Core Curriculum & Didactics

This exciting and innovative educational program was developed with the support of the ACGME and ABOS and fulfills ACGME and ABOS requirements. The curriculum is designed to maximize residency educational opportunities and learning efficiencies, leveraging the faculty's extensive and diverse clinical practice and the advanced learning resources at Duke University. The curriculum is based on the rich traditions and leadership of the outstanding orthopaedic education at Duke. It is enhanced by the integration of advanced strategies for adult learning, including surgical simulation, self-directed learning, and improved evaluation methods and providing feedback to the resident.

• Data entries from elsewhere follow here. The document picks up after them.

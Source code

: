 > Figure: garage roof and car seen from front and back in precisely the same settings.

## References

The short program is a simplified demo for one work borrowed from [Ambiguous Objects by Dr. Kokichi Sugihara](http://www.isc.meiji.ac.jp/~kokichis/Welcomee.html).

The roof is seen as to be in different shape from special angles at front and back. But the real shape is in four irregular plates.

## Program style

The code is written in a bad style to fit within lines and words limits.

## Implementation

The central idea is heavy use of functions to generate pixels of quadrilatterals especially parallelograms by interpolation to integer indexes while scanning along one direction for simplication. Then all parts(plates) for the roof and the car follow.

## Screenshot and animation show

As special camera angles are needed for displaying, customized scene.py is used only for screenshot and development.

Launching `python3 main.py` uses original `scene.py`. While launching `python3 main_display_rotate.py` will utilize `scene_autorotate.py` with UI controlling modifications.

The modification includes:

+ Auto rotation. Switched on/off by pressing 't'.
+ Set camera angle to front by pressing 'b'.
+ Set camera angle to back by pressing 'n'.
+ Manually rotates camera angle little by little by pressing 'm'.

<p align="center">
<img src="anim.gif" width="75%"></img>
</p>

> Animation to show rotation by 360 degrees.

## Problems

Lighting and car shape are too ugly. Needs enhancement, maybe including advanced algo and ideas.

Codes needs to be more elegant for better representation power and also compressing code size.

The goals of the competency-based educational curriculum include ensuring the mastery of general orthopaedic core competencies and providing opportunities for advanced training through a selective curriculum tailored to individual interests during the final two years of residency. Core competencies will emphasize clinical decision-making, comprehensive patient care, and technical skills from office-based procedures to the operating room. A progressive model of learning and responsibility will emphasize core concepts such as anatomy, technical skills, and basic surgical principles to integrate these critical concepts into patient care activities.

Importantly, skills inherent to all orthopaedic surgery will be highlighted by longitudinal exposure throughout one’s residency training. A structured curriculum for research, leadership, and non-technical skills such as diversity, patient safety, and ethics/professionalism has been created to supplement a resident’s interests and his/her lifelong learning strategies.

One-on-one teaching: In the form of tutorials in the clinic and the operating room. These tutorials develop competency in clinical skills, including history taking, fundamental musculoskeletal examination, interpretive skills, problem-solving/decision-making, preoperative planning, operative techniques, and postoperative care.

Anatomy/Surgical Skills Labs are vital to interactive learning and valuable experiences for appreciating the importance of surgical anatomy and exposure. These lab experiences are emphasized in the development of our competency-based education curriculum.  Currently, the Duke Human Fresh Tissue Laboratory (HFFTL) is used for a primary procedure skills curriculum for junior residents and subspecialty core curriculum labs.

Didactic/Socratic teaching: Residents have an opportunity to attend 350+ orthopaedic conferences each academic year – each with an emphasis on case-based learning and interactive sessions. Each orthopaedic subspecialty hosts a monthly journal club.

Education is paramount at Duke, and our residency curriculum includes a range of educational conferences that span the breadth of general orthopaedics and orthopaedic sub-specialties.

  • Tuesdays: Faculty-Led "Specialty Core Conference" (6:30–7:15 a.m.)
  • Wednesdays: Grand Rounds Conference (6:30–7:30 a.m.)
  • Thursdays: Resident-Led "Fracture/Trauma Conference" (6:30–7:15 a.m.)
  • Thursdays: Faculty/Resident-Led "Core Skills Conference/Lab" (5:30–7:30 p.m.)

Research: Residents have numerous opportunities in all fields of orthopaedic surgery in which to participate in basic scientific and clinical research. Over the last 30 years, over 270 Duke residents have presented more than 650 papers at regional, national, and international meetings and have published over 700 manuscripts in refereed journals. Understanding the basic principles of scientific research, developing and nurturing a research idea, and completing a research project will be supported through a mentorship model in the new curriculum, encouraging the development of ideas and the advancement of fundamental principles and existing treatment strategies.